Eight different security vulnerabilities arising from inconsistencies among 16 different URL parsing libraries could allow denial-of-service (DoS) conditions, information leaks, and remote code execution (RCE) in various web applications, researchers are warning.
The bugs were found in third-party web packages written for various languages, and, like Log4Shell and other software-supply chain threats, could have been imported to hundreds or thousands of different web apps and projects. Those afflicted are Flask (a micro web framework written in Python), Video.js (an HTML5 video player), Belledonne (free VoIP and IP video phone), Nagios XI (network and server monitoring), and Clearance (password authentication for Ruby).

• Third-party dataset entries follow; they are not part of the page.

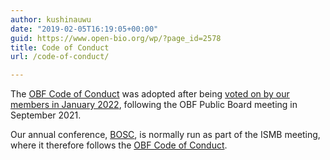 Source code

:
 ```yaml
---
author: kushinauwu
date: "2019-02-05T16:19:05+00:00"
guid: https://www.open-bio.org/wp/?page_id=2578
title: Code of Conduct
url: /code-of-conduct/

---
```

The [OBF Code of Conduct](https://github.com/OBF/obf-docs/tree/master/code-of-conduct) was adopted after being [voted on by our members in January 2022](/obf-hugo-test/2022/01/27/approved-by-obf-membership-vote/), following the OBF Public Board meeting in September 2021.

Our annual conference, [BOSC](/obf-hugo-test/events/bosc/), is normally run as part of the ISMB meeting, where it therefore follows the [OBF Code of Conduct](https://www.iscb.org/iscb-policy-statements/iscb-code-of-conduct).
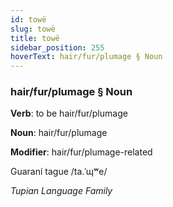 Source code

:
 ```yaml
---
id: towë
slug: towë
title: towë
sidebar_position: 255
hoverText: hair/fur/plumage § Noun
---
```


### hair/fur/plumage § Noun

**Verb**: to be hair/fur/plumage

**Noun**: hair/fur/plumage

**Modifier**: hair/fur/plumage-related

Guaraní tague /ta.ˈɰʷe/

*Tupian Language Family*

What are URL Parsing and Its Confusion
URL parsing is the process of breaking down a web address into its underlying components, to correctly route traffic across different links or into different servers. URL parsing libraries, which are available for various programming languages, are usually imported into applications to fulfill this function.
“The confusion in URL parsing can cause unexpected behavior in the software (e.g., web application), and could be exploited by threat actors to cause denial-of-service conditions, information leaks, or possibly conduct remote code execution attacks,” the researchers said in a report.

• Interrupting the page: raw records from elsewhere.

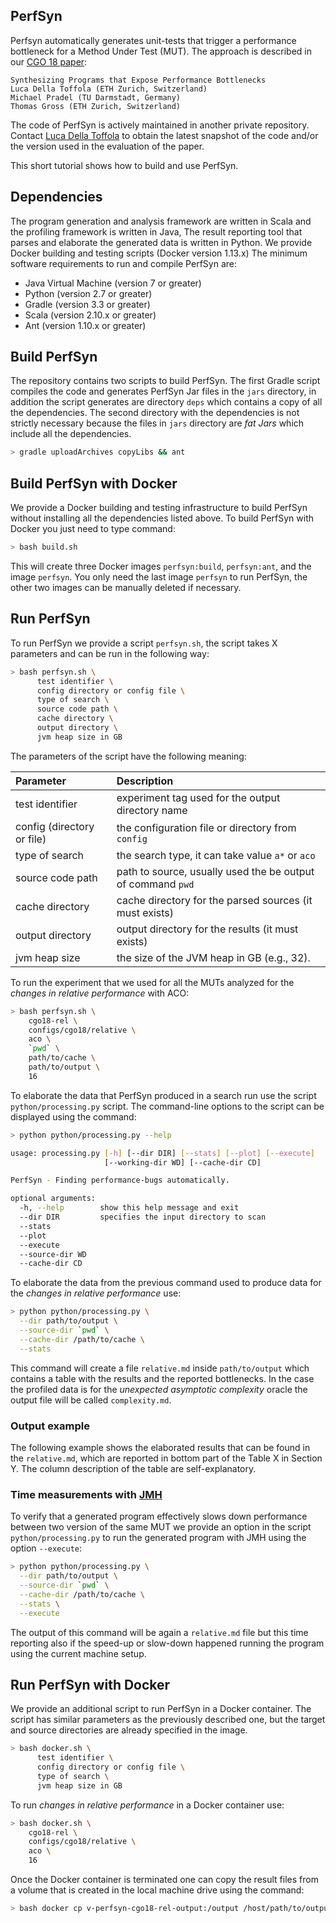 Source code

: ## PerfSyn

Perfsyn automatically generates unit-tests that trigger a performance bottleneck
for a Method Under Test (MUT). The approach is described in our [CGO 18 paper](http://mp.binaervarianz.de/cgo2018.pdf):

```
Synthesizing Programs that Expose Performance Bottlenecks
Luca Della Toffola (ETH Zurich, Switzerland)
Michael Pradel (TU Darmstadt, Germany)
Thomas Gross (ETH Zurich, Switzerland)
```
The code of PerfSyn is actively maintained in another private repository.
Contact [Luca Della Toffola](https://lucadt.github.io)
to obtain the latest snapshot of the code and/or the version used in the 
evaluation of the paper.

This short tutorial shows how to build and use PerfSyn. 

## Dependencies
The program generation and analysis framework are written in Scala and the profiling framework is written in Java,
The result reporting tool that parses and elaborate the generated data is written in Python. 
We provide Docker building and testing scripts (Docker version 1.13.x)
The minimum software requirements to run and compile PerfSyn are:
- Java Virtual Machine (version 7 or greater)
- Python (version 2.7 or greater)
- Gradle (version 3.3 or greater)
- Scala (version 2.10.x or greater)
- Ant (version 1.10.x or greater)

## Build PerfSyn
The repository contains two scripts to build PerfSyn.
The first Gradle script compiles the code and generates PerfSyn Jar files in the
`jars` directory, in addition the script generates are directory `deps` which
contains a copy of all the dependencies. The second directory with the dependencies
is not strictly necessary because the files in `jars` directory are *fat Jars*
which include all the dependencies.

```bash
> gradle uploadArchives copyLibs && ant
```

## Build PerfSyn with Docker
We provide a Docker building and testing infrastructure to build PerfSyn without
installing all the dependencies listed above. To build PerfSyn with Docker you
just need to type command:

```bash
> bash build.sh
```

This will create three Docker images `perfsyn:build`, `perfsyn:ant`, and the
image `perfsyn`. You only need the last image `perfsyn` to run PerfSyn, the
other two images can be manually deleted if necessary.

## Run PerfSyn

To run PerfSyn we provide a script `perfsyn.sh`, the script takes X parameters
and can be run in the following way:
```bash
> bash perfsyn.sh \
      test identifier \
      config directory or config file \
      type of search \
      source code path \
      cache directory \
      output directory \
      jvm heap size in GB
```
The parameters of the script have the following meaning:

Parameter | Description
:----------- | :-----
test identifier | experiment tag used for the output directory name
config (directory or file) | the configuration file or directory from `config`
type of search | the search type, it can take value `a*` or `aco`
source code path | path to source, usually used the be output of command `pwd`
cache directory | cache directory for the parsed sources (it must exists)
output directory | output directory for the results (it must exists)
jvm heap size | the size of the JVM heap in GB (e.g., 32).

To run the experiment that we used for all the MUTs analyzed for the *changes
in relative performance* with ACO:

```bash
> bash perfsyn.sh \
    cgo18-rel \
    configs/cgo18/relative \
    aco \
    `pwd` \
    path/to/cache \
    path/to/output \
    16
```

To elaborate the data that PerfSyn produced in a search run use the script
`python/processing.py` script. The command-line options to the script can be
displayed using the command:

```bash
> python python/processing.py --help

usage: processing.py [-h] [--dir DIR] [--stats] [--plot] [--execute]
                     [--working-dir WD] [--cache-dir CD]

PerfSyn - Finding performance-bugs automatically.

optional arguments:
  -h, --help        show this help message and exit
  --dir DIR         specifies the input directory to scan
  --stats
  --plot
  --execute
  --source-dir WD
  --cache-dir CD
```

To elaborate the data from the previous command used to produce data for
the *changes in relative performance* use:

```bash
> python python/processing.py \
  --dir path/to/output \
  --source-dir `pwd` \
  --cache-dir /path/to/cache \
  --stats
```

This command will create a file `relative.md` inside `path/to/output` which
contains a table with the results and the reported bottlenecks. In the case the
profiled data is for the *unexpected asymptotic complexity* oracle the output
file will be called `complexity.md`.

### Output example
The following example shows the elaborated results that can be found in the
`relative.md`, which are reported in bottom part of the Table X in Section Y.
The column description of the table are self-explanatory.

### Time measurements with [JMH](http://openjdk.java.net/projects/code-tools/jmh/)
To verify that a generated program effectively slows down performance between
two version of the same MUT we provide an option in the script
`python/processing.py` to run the generated program with JMH using the option
`--execute`:

```bash
> python python/processing.py \
  --dir path/to/output \
  --source-dir `pwd` \
  --cache-dir /path/to/cache \
  --stats \
  --execute
```
The output of this command will be again a `relative.md` file but this time
reporting also if the speed-up or slow-down happened running the program using
the current machine setup.

## Run PerfSyn with Docker
We provide an additional script to run PerfSyn in a Docker container. The script
has similar parameters as the previously described one, but the target and
source directories are already specified in the image.
```bash
> bash docker.sh \
      test identifier \
      config directory or config file \
      type of search \
      jvm heap size in GB
```

To run *changes in relative performance* in a Docker container use:
```bash
> bash docker.sh \
    cgo18-rel \
    configs/cgo18/relative \
    aco \
    16
```

Once the Docker container is terminated one can copy the result files from
a volume that is created in the local machine drive using the command:
```bash
> bash docker cp v-perfsyn-cgo18-rel-output:/output /host/path/to/output
```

According to a combined analysis, security holes crop up thanks to differences in the way each library goes about its parsing activities.

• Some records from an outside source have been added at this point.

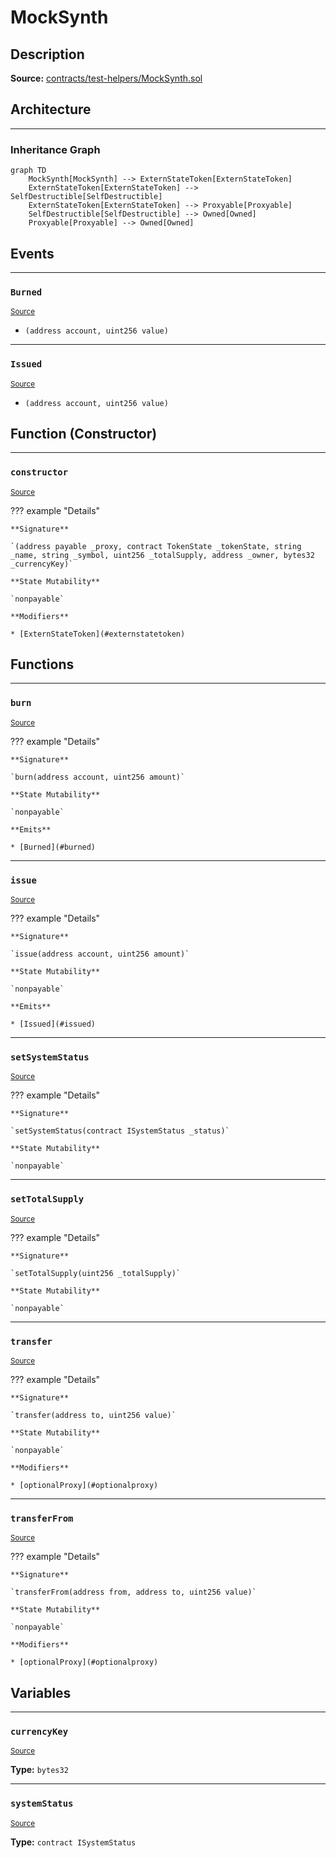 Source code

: # MockSynth

## Description


**Source:** [contracts/test-helpers/MockSynth.sol](https://github.com/Synthetixio/synthetix/tree/develop/contracts/test-helpers/MockSynth.sol)

## Architecture


---
### Inheritance Graph

```mermaid
graph TD
    MockSynth[MockSynth] --> ExternStateToken[ExternStateToken]
    ExternStateToken[ExternStateToken] --> SelfDestructible[SelfDestructible]
    ExternStateToken[ExternStateToken] --> Proxyable[Proxyable]
    SelfDestructible[SelfDestructible] --> Owned[Owned]
    Proxyable[Proxyable] --> Owned[Owned]
```

## Events


---
### `Burned`

<sub>[Source](https://github.com/Synthetixio/synthetix/tree/develop/contracts/test-helpers/MockSynth.sol#L53)</sub>



- `(address account, uint256 value)`


---
### `Issued`

<sub>[Source](https://github.com/Synthetixio/synthetix/tree/develop/contracts/test-helpers/MockSynth.sol#L51)</sub>



- `(address account, uint256 value)`

## Function (Constructor)


---
### `constructor`

<sub>[Source](https://github.com/Synthetixio/synthetix/tree/develop/contracts/test-helpers/MockSynth.sol#L13)</sub>



??? example "Details"

    **Signature**

    `(address payable _proxy, contract TokenState _tokenState, string _name, string _symbol, uint256 _totalSupply, address _owner, bytes32 _currencyKey)`

    **State Mutability**

    `nonpayable`

    **Modifiers**

    * [ExternStateToken](#externstatetoken)

## Functions


---
### `burn`

<sub>[Source](https://github.com/Synthetixio/synthetix/tree/develop/contracts/test-helpers/MockSynth.sol#L62)</sub>



??? example "Details"

    **Signature**

    `burn(address account, uint256 amount)`

    **State Mutability**

    `nonpayable`

    **Emits**

    * [Burned](#burned)


---
### `issue`

<sub>[Source](https://github.com/Synthetixio/synthetix/tree/develop/contracts/test-helpers/MockSynth.sol#L56)</sub>



??? example "Details"

    **Signature**

    `issue(address account, uint256 amount)`

    **State Mutability**

    `nonpayable`

    **Emits**

    * [Issued](#issued)


---
### `setSystemStatus`

<sub>[Source](https://github.com/Synthetixio/synthetix/tree/develop/contracts/test-helpers/MockSynth.sol#L26)</sub>



??? example "Details"

    **Signature**

    `setSystemStatus(contract ISystemStatus _status)`

    **State Mutability**

    `nonpayable`


---
### `setTotalSupply`

<sub>[Source](https://github.com/Synthetixio/synthetix/tree/develop/contracts/test-helpers/MockSynth.sol#L31)</sub>



??? example "Details"

    **Signature**

    `setTotalSupply(uint256 _totalSupply)`

    **State Mutability**

    `nonpayable`


---
### `transfer`

<sub>[Source](https://github.com/Synthetixio/synthetix/tree/develop/contracts/test-helpers/MockSynth.sol#L35)</sub>



??? example "Details"

    **Signature**

    `transfer(address to, uint256 value)`

    **State Mutability**

    `nonpayable`

    **Modifiers**

    * [optionalProxy](#optionalproxy)


---
### `transferFrom`

<sub>[Source](https://github.com/Synthetixio/synthetix/tree/develop/contracts/test-helpers/MockSynth.sol#L41)</sub>



??? example "Details"

    **Signature**

    `transferFrom(address from, address to, uint256 value)`

    **State Mutability**

    `nonpayable`

    **Modifiers**

    * [optionalProxy](#optionalproxy)

## Variables


---
### `currencyKey`

<sub>[Source](https://github.com/Synthetixio/synthetix/tree/develop/contracts/test-helpers/MockSynth.sol#L11)</sub>





**Type:** `bytes32`


---
### `systemStatus`

<sub>[Source](https://github.com/Synthetixio/synthetix/tree/develop/contracts/test-helpers/MockSynth.sol#L10)</sub>





**Type:** `contract ISystemStatus`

Team82 and Synk examined 16 different URL parsing libraries, including: urllib (Python), urllib3 (Python), rfc3986 (Python), httptools (Python), curl lib (cURL), Wget, Chrome (Browser), Uri (.NET), URL (Java), URI (Java), parse_url (PHP), url (NodeJS), url-parse (NodeJS), net/url (Go), uri (Ruby) and URI (Perl).
With URLs being a fundamental mechanism by which resources — located either locally or on the web — can be requested and retrieved, differences in how the parsing libraries interpret a URL request could pose a significant risk for users.
Across them, they identified five categories of inconsistencies in how these libraries parse components:
- Scheme Confusion: A confusion involving URLs with missing or malformed Scheme
- Slash Confusion: A confusion involving URLs containing an irregular number of slashes
- Backslash Confusion: A confusion involving URLs containing backslashes (\)
- URL Encoded Data Confusion: A confusion involving URLs containing URL Encoded data
- Scheme Mix-ups: A confusion involving parsing a URL belonging to a certain scheme without a scheme-specific parser
URL Parsing Security Flaw
The list of eight flaws discovered are as follows, all of which have since been addressed by respective maintainers —
- Belledonne’s SIP Stack (C, CVE-2021-33056)
- Nagios XI (PHP, CVE-2021-37352)
- Flask-security (Python, CVE-2021-23385)
- Flask-security-too (Python, CVE-2021-32618)
- Flask-unchained (Python, CVE-2021-23393)
- Flask-User (Python, CVE-2021-23401)
- Clearance (Ruby, CVE-2021-23435)
Researchers said to protect applications from URL parsing vulnerabilities, “it is necessary to fully understand which parsers are involved in the whole process [and] the differences between parsers, be it their leniency, how they interpret different malformed URLs, and what types of URLs they support.”